**ABOUT THIS EXERCISE**
Count the lines below that contain "Complete". Give only the number.

=======

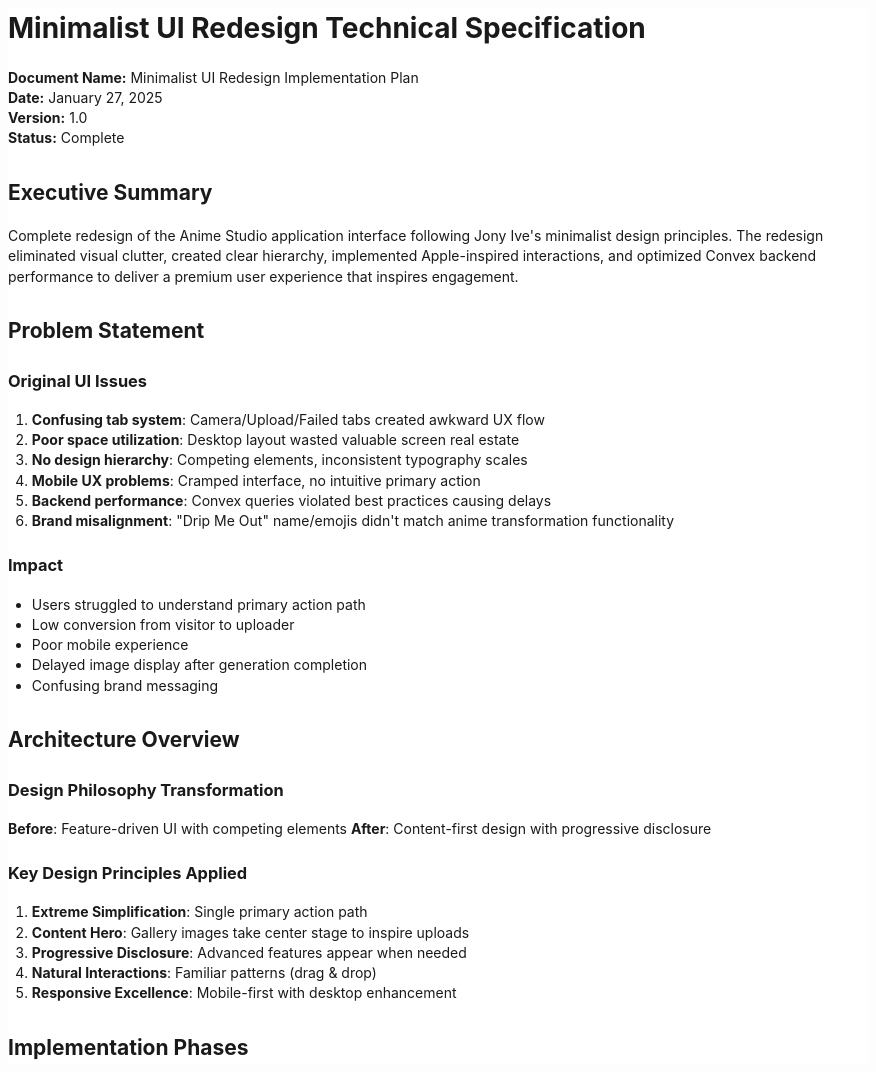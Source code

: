 # Minimalist UI Redesign Technical Specification

**Document Name:** Minimalist UI Redesign Implementation Plan  
**Date:** January 27, 2025  
**Version:** 1.0  
**Status:** Complete

## Executive Summary

Complete redesign of the Anime Studio application interface following Jony Ive's minimalist design principles. The redesign eliminated visual clutter, created clear hierarchy, implemented Apple-inspired interactions, and optimized Convex backend performance to deliver a premium user experience that inspires engagement.

## Problem Statement

### Original UI Issues

1. **Confusing tab system**: Camera/Upload/Failed tabs created awkward UX flow
2. **Poor space utilization**: Desktop layout wasted valuable screen real estate
3. **No design hierarchy**: Competing elements, inconsistent typography scales
4. **Mobile UX problems**: Cramped interface, no intuitive primary action
5. **Backend performance**: Convex queries violated best practices causing delays
6. **Brand misalignment**: "Drip Me Out" name/emojis didn't match anime transformation functionality

### Impact

- Users struggled to understand primary action path
- Low conversion from visitor to uploader
- Poor mobile experience
- Delayed image display after generation completion
- Confusing brand messaging

## Architecture Overview

### Design Philosophy Transformation

**Before**: Feature-driven UI with competing elements
**After**: Content-first design with progressive disclosure

### Key Design Principles Applied

1. **Extreme Simplification**: Single primary action path
2. **Content Hero**: Gallery images take center stage to inspire uploads
3. **Progressive Disclosure**: Advanced features appear when needed
4. **Natural Interactions**: Familiar patterns (drag & drop)
5. **Responsive Excellence**: Mobile-first with desktop enhancement

## Implementation Phases
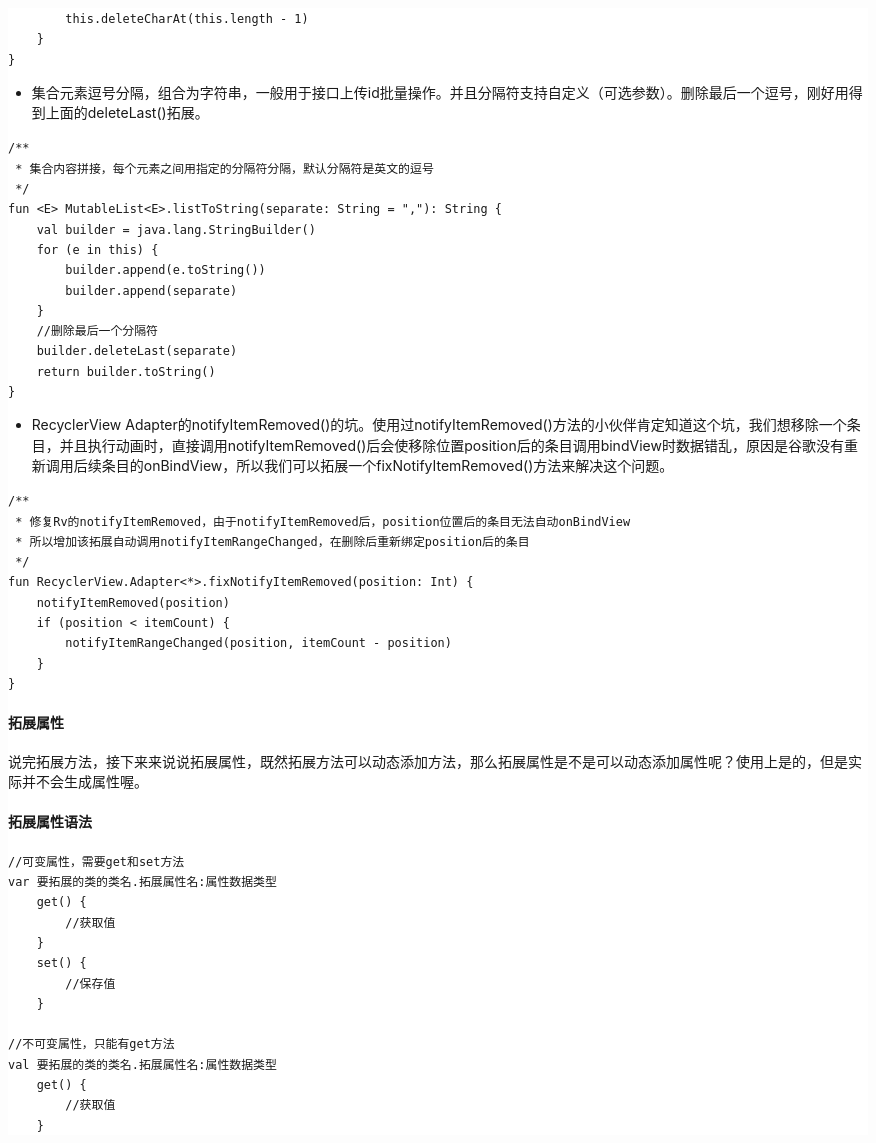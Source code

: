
 ```
        this.deleteCharAt(this.length - 1)
    }
}
```

- 集合元素逗号分隔，组合为字符串，一般用于接口上传id批量操作。并且分隔符支持自定义（可选参数）。删除最后一个逗号，刚好用得到上面的deleteLast()拓展。

```
/**
 * 集合内容拼接，每个元素之间用指定的分隔符分隔，默认分隔符是英文的逗号
 */
fun <E> MutableList<E>.listToString(separate: String = ","): String {
    val builder = java.lang.StringBuilder()
    for (e in this) {
        builder.append(e.toString())
        builder.append(separate)
    }
    //删除最后一个分隔符
    builder.deleteLast(separate)
    return builder.toString()
}
```

- RecyclerView Adapter的notifyItemRemoved()的坑。使用过notifyItemRemoved()方法的小伙伴肯定知道这个坑，我们想移除一个条目，并且执行动画时，直接调用notifyItemRemoved()后会使移除位置position后的条目调用bindView时数据错乱，原因是谷歌没有重新调用后续条目的onBindView，所以我们可以拓展一个fixNotifyItemRemoved()方法来解决这个问题。

```
/**
 * 修复Rv的notifyItemRemoved，由于notifyItemRemoved后，position位置后的条目无法自动onBindView
 * 所以增加该拓展自动调用notifyItemRangeChanged，在删除后重新绑定position后的条目
 */
fun RecyclerView.Adapter<*>.fixNotifyItemRemoved(position: Int) {
    notifyItemRemoved(position)
    if (position < itemCount) {
        notifyItemRangeChanged(position, itemCount - position)
    }
}
```

#### 拓展属性

说完拓展方法，接下来来说说拓展属性，既然拓展方法可以动态添加方法，那么拓展属性是不是可以动态添加属性呢？使用上是的，但是实际并不会生成属性喔。

#### 拓展属性语法

```
//可变属性，需要get和set方法
var 要拓展的类的类名.拓展属性名:属性数据类型
	get() {
		//获取值
	}
	set() {
		//保存值
	}
	
//不可变属性，只能有get方法
val 要拓展的类的类名.拓展属性名:属性数据类型
	get() {
		//获取值
	}
```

=======

**RESULT OF THIS EXERCISE**
2